> [EXERCISE REQUIREMENTS]
For each line below that includes the string "application", show the whole line.

SUPPLIED DATA START

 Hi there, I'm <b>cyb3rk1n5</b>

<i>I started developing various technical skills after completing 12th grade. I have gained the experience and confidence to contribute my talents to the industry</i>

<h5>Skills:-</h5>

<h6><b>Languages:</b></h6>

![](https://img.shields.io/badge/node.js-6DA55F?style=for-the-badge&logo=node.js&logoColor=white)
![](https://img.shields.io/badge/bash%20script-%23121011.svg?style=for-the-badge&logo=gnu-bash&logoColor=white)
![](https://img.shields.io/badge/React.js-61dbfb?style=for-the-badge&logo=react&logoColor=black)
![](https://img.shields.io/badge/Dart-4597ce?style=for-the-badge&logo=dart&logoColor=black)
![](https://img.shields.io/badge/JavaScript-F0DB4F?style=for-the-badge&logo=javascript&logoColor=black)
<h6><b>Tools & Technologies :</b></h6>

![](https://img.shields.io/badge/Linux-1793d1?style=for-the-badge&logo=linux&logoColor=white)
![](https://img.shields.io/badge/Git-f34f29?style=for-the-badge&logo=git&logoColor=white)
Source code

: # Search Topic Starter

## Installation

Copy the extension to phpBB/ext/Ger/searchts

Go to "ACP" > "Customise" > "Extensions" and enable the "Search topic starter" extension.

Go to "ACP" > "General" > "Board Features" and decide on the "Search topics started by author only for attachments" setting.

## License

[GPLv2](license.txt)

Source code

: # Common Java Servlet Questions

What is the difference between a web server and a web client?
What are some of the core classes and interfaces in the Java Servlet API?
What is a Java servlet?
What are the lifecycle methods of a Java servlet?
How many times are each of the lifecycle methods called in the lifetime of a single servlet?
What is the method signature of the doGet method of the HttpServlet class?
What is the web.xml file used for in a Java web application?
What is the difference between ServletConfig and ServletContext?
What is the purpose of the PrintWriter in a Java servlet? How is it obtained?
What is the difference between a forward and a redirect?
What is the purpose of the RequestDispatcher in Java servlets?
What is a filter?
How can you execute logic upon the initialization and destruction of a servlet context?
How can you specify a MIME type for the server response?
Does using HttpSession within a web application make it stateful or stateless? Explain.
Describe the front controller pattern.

SUPPLIED DATA END

> [OUTPUT OF THE EXERCISE]
What is the web.xml file used for in a Java web application?
Does using HttpSession within a web application make it stateful or stateless? Explain.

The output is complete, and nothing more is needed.